EXERCISE DESCRIPTION:
Repeat every line of the data exactly; no picture belongs in the copy.
======== MATERIAL PROVIDED
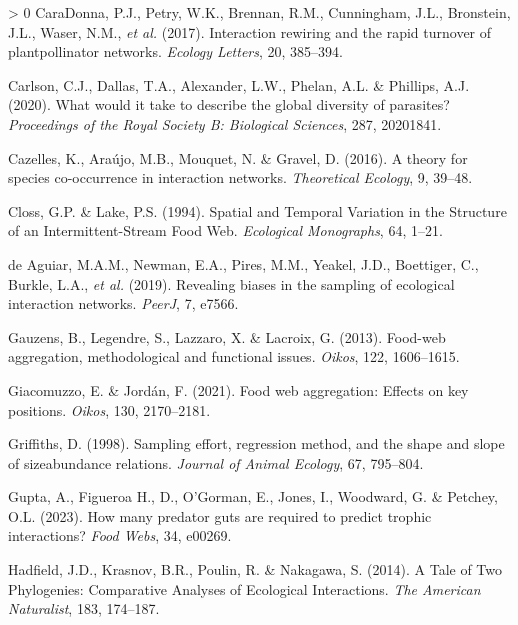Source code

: \documentclass[11pt]{article}
\newlength{\cslhangindent}
\newenvironment{CSLReferences}[3] %
 {%
  \setlength{\parindent}{0pt}
  \ifodd #1 \everypar{\setlength{\hangindent}{\cslhangindent}}\ignorespaces\fi
  \ifnum #2 > 0
  \setlength{\parskip}{#2\baselineskip}
  \fi
 }%
 {}
\begin{document}
\begin{CSLReferences}{1}{0}
\leavevmode\hypertarget{ref-CaraDonna2017IntRew}{}%
CaraDonna, P.J., Petry, W.K., Brennan, R.M., Cunningham, J.L.,
Bronstein, J.L., Waser, N.M., \emph{et al.} (2017). Interaction rewiring
and the rapid turnover of plantpollinator networks. \emph{Ecology
Letters}, 20, 385--394.

\leavevmode\hypertarget{ref-Carlson2020WhaWou}{}%
Carlson, C.J., Dallas, T.A., Alexander, L.W., Phelan, A.L. \& Phillips,
A.J. (2020). What would it take to describe the global diversity of
parasites? \emph{Proceedings of the Royal Society B: Biological
Sciences}, 287, 20201841.

\leavevmode\hypertarget{ref-Cazelles2016TheSpe}{}%
Cazelles, K., Araújo, M.B., Mouquet, N. \& Gravel, D. (2016). A theory
for species co-occurrence in interaction networks. \emph{Theoretical
Ecology}, 9, 39--48.

\leavevmode\hypertarget{ref-Closs1994SpaTem}{}%
Closs, G.P. \& Lake, P.S. (1994). Spatial and Temporal Variation in the
Structure of an Intermittent-Stream Food Web. \emph{Ecological
Monographs}, 64, 1--21.

\leavevmode\hypertarget{ref-deAguiar2019RevBia}{}%
de Aguiar, M.A.M., Newman, E.A., Pires, M.M., Yeakel, J.D., Boettiger,
C., Burkle, L.A., \emph{et al.} (2019). Revealing biases in the sampling
of ecological interaction networks. \emph{PeerJ}, 7, e7566.

\leavevmode\hypertarget{ref-Gauzens2013FooAgg}{}%
Gauzens, B., Legendre, S., Lazzaro, X. \& Lacroix, G. (2013). Food-web
aggregation, methodological and functional issues. \emph{Oikos}, 122,
1606--1615.

\leavevmode\hypertarget{ref-Giacomuzzo2021FooWeb}{}%
Giacomuzzo, E. \& Jordán, F. (2021). Food web aggregation: Effects on
key positions. \emph{Oikos}, 130, 2170--2181.

\leavevmode\hypertarget{ref-Griffiths1998SamEff}{}%
Griffiths, D. (1998). Sampling effort, regression method, and the shape
and slope of sizeabundance relations. \emph{Journal of Animal Ecology},
67, 795--804.

\leavevmode\hypertarget{ref-Gupta2023HowMan}{}%
Gupta, A., Figueroa H., D., O'Gorman, E., Jones, I., Woodward, G. \&
Petchey, O.L. (2023). How many predator guts are required to predict
trophic interactions? \emph{Food Webs}, 34, e00269.

\leavevmode\hypertarget{ref-Hadfield2014TalTwo}{}%
Hadfield, J.D., Krasnov, B.R., Poulin, R. \& Nakagawa, S. (2014). A Tale
of Two Phylogenies: Comparative Analyses of Ecological Interactions.
\emph{The American Naturalist}, 183, 174--187.


\end{CSLReferences}
\end{document}
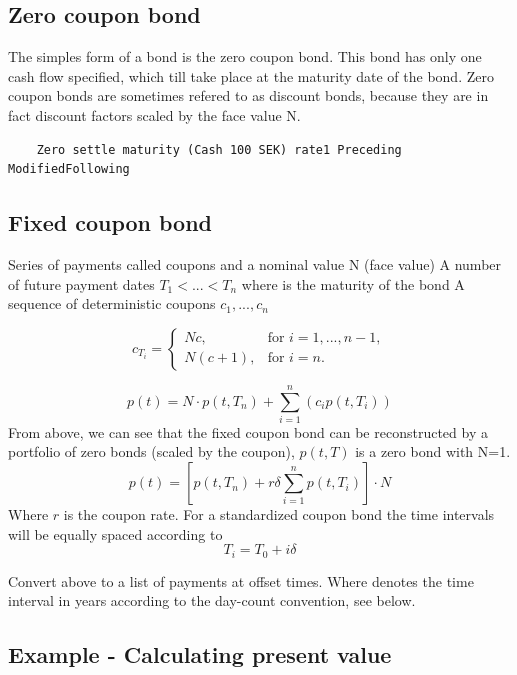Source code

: \documentclass[11pt,a4paper]{article}
\numberwithin{equation}{section}
\begin{document}
	\label{sec:fi}

	\subsection{Zero coupon bond}
	The simples form of a bond is the zero coupon bond. This bond has only one cash flow specified, which till take place at the maturity date of the bond. Zero coupon bonds are sometimes refered to as discount bonds, because they are in fact discount factors scaled by the face value N.

	\FrameSep
	\begin{lstlisting}
	Zero settle maturity (Cash 100 SEK) rate1 Preceding ModifiedFollowing
	\end{lstlisting}
	\FrameSep


	\subsection{Fixed coupon bond}
	Series of payments called coupons and a nominal value N (face value)
	A number of future payment dates $T_1 < ... < T_n$ where is the maturity of the bond
	A sequence of deterministic coupons $c_1, ..., c_n$

	\[ c_{T_i} = \left\{
	\begin{array}{ll}
	  Nc, & \text{for } i=1,...,n-1,  \\
	  N(c+1), &\text{for } i=n.
	\end{array} \right.\]

	\[
	p(t) = N \cdot p(t,T_n)+\sum_{i=1}^{n} (c_ip(t,T_i))
	\]
	From above, we can see that the fixed coupon bond can be reconstructed by a portfolio of zero
	bonds (scaled by the coupon), $p(t,T)$ is a zero bond with N=1.
	\[
	p(t)=\left[p(t,T_n)+r\delta\sum_{i=1}^{n} p(t,T_i)\right]\cdot N
	\]
	Where $r$ is the coupon rate. For a standardized coupon bond the time intervals will be equally
	spaced according to
	\[
	T_i=T_0+i\delta
	\]

	Convert above to a list of payments at offset times. Where denotes the time interval in years
	according to the day-count convention, see below.

	\subsection{Example - Calculating present value}

\end{document}
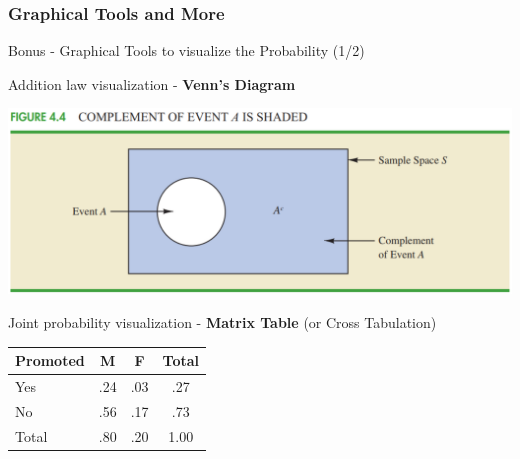 \documentclass{beamer}
\begin{document}
\subsubsection{Graphical Tools and More}

\begin{frame}{Bonus - Graphical Tools to visualize the Probability (1/2)}

\begin{center}
Addition law visualization - \textbf{Venn's Diagram}

\vspace{0.3 cm}

\includegraphics[scale=0.3]{images/ch3VennComplement.png}

\vspace{0.3 cm}

Joint probability visualization - \textbf{Matrix Table} (or Cross Tabulation)

\vspace{0.3 cm}
\begin{tabular}{l|c|c|c}
\hline 
Promoted & M & F & Total \\ 
\hline 
Yes & .24 & .03 & .27 \\ 
\hline 
No & .56 & .17 & .73 \\ 
\hline 
Total & .80 & .20 & 1.00 \\ 
\hline 
\end{tabular}
\end{center}


\end{frame}
\end{document}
================
OUTPUT OF THE EXERCISE:
Source code

: \documentclass[11pt]{article}
\newlength{\cslhangindent}
\newenvironment{CSLReferences}[3] %
 {%
  \setlength{\parindent}{0pt}
  \ifodd #1 \everypar{\setlength{\hangindent}{\cslhangindent}}\ignorespaces\fi
  \ifnum #2 > 0
  \setlength{\parskip}{#2\baselineskip}
  \fi
 }%
 {}
\begin{document}
\begin{CSLReferences}{1}{0}
\leavevmode\hypertarget{ref-CaraDonna2017IntRew}{}%
CaraDonna, P.J., Petry, W.K., Brennan, R.M., Cunningham, J.L.,
Bronstein, J.L., Waser, N.M., \emph{et al.} (2017). Interaction rewiring
and the rapid turnover of plantpollinator networks. \emph{Ecology
Letters}, 20, 385--394.

\leavevmode\hypertarget{ref-Carlson2020WhaWou}{}%
Carlson, C.J., Dallas, T.A., Alexander, L.W., Phelan, A.L. \& Phillips,
A.J. (2020). What would it take to describe the global diversity of
parasites? \emph{Proceedings of the Royal Society B: Biological
Sciences}, 287, 20201841.

\leavevmode\hypertarget{ref-Cazelles2016TheSpe}{}%
Cazelles, K., Araújo, M.B., Mouquet, N. \& Gravel, D. (2016). A theory
for species co-occurrence in interaction networks. \emph{Theoretical
Ecology}, 9, 39--48.

\leavevmode\hypertarget{ref-Closs1994SpaTem}{}%
Closs, G.P. \& Lake, P.S. (1994). Spatial and Temporal Variation in the
Structure of an Intermittent-Stream Food Web. \emph{Ecological
Monographs}, 64, 1--21.

\leavevmode\hypertarget{ref-deAguiar2019RevBia}{}%
de Aguiar, M.A.M., Newman, E.A., Pires, M.M., Yeakel, J.D., Boettiger,
C., Burkle, L.A., \emph{et al.} (2019). Revealing biases in the sampling
of ecological interaction networks. \emph{PeerJ}, 7, e7566.

\leavevmode\hypertarget{ref-Gauzens2013FooAgg}{}%
Gauzens, B., Legendre, S., Lazzaro, X. \& Lacroix, G. (2013). Food-web
aggregation, methodological and functional issues. \emph{Oikos}, 122,
1606--1615.

\leavevmode\hypertarget{ref-Giacomuzzo2021FooWeb}{}%
Giacomuzzo, E. \& Jordán, F. (2021). Food web aggregation: Effects on
key positions. \emph{Oikos}, 130, 2170--2181.

\leavevmode\hypertarget{ref-Griffiths1998SamEff}{}%
Griffiths, D. (1998). Sampling effort, regression method, and the shape
and slope of sizeabundance relations. \emph{Journal of Animal Ecology},
67, 795--804.

\leavevmode\hypertarget{ref-Gupta2023HowMan}{}%
Gupta, A., Figueroa H., D., O'Gorman, E., Jones, I., Woodward, G. \&
Petchey, O.L. (2023). How many predator guts are required to predict
trophic interactions? \emph{Food Webs}, 34, e00269.

\leavevmode\hypertarget{ref-Hadfield2014TalTwo}{}%
Hadfield, J.D., Krasnov, B.R., Poulin, R. \& Nakagawa, S. (2014). A Tale
of Two Phylogenies: Comparative Analyses of Ecological Interactions.
\emph{The American Naturalist}, 183, 174--187.


\end{CSLReferences}
\end{document}
Source code

: \documentclass[11pt,a4paper]{article}
\numberwithin{equation}{section}
\begin{document}
	\label{sec:fi}

	\subsection{Zero coupon bond}
	The simples form of a bond is the zero coupon bond. This bond has only one cash flow specified, which till take place at the maturity date of the bond. Zero coupon bonds are sometimes refered to as discount bonds, because they are in fact discount factors scaled by the face value N.

	\FrameSep
	\begin{lstlisting}
	Zero settle maturity (Cash 100 SEK) rate1 Preceding ModifiedFollowing
	\end{lstlisting}
	\FrameSep


	\subsection{Fixed coupon bond}
	Series of payments called coupons and a nominal value N (face value)
	A number of future payment dates $T_1 < ... < T_n$ where is the maturity of the bond
	A sequence of deterministic coupons $c_1, ..., c_n$

	\[ c_{T_i} = \left\{
	\begin{array}{ll}
	  Nc, & \text{for } i=1,...,n-1,  \\
	  N(c+1), &\text{for } i=n.
	\end{array} \right.\]

	\[
	p(t) = N \cdot p(t,T_n)+\sum_{i=1}^{n} (c_ip(t,T_i))
	\]
	From above, we can see that the fixed coupon bond can be reconstructed by a portfolio of zero
	bonds (scaled by the coupon), $p(t,T)$ is a zero bond with N=1.
	\[
	p(t)=\left[p(t,T_n)+r\delta\sum_{i=1}^{n} p(t,T_i)\right]\cdot N
	\]
	Where $r$ is the coupon rate. For a standardized coupon bond the time intervals will be equally
	spaced according to
	\[
	T_i=T_0+i\delta
	\]

	Convert above to a list of payments at offset times. Where denotes the time interval in years
	according to the day-count convention, see below.

	\subsection{Example - Calculating present value}

\end{document}
 \documentclass{beamer}
\begin{document}
\subsubsection{Graphical Tools and More}

\begin{frame}{Bonus - Graphical Tools to visualize the Probability (1/2)}

\begin{center}
Addition law visualization - \textbf{Venn's Diagram}

\vspace{0.3 cm}

\includegraphics[scale=0.3]{images/ch3VennComplement.png}

\vspace{0.3 cm}

Joint probability visualization - \textbf{Matrix Table} (or Cross Tabulation)

\vspace{0.3 cm}
\begin{tabular}{l|c|c|c}
\hline 
Promoted & M & F & Total \\ 
\hline 
Yes & .24 & .03 & .27 \\ 
\hline 
No & .56 & .17 & .73 \\ 
\hline 
Total & .80 & .20 & 1.00 \\ 
\hline 
\end{tabular}
\end{center}


\end{frame}
\end{document}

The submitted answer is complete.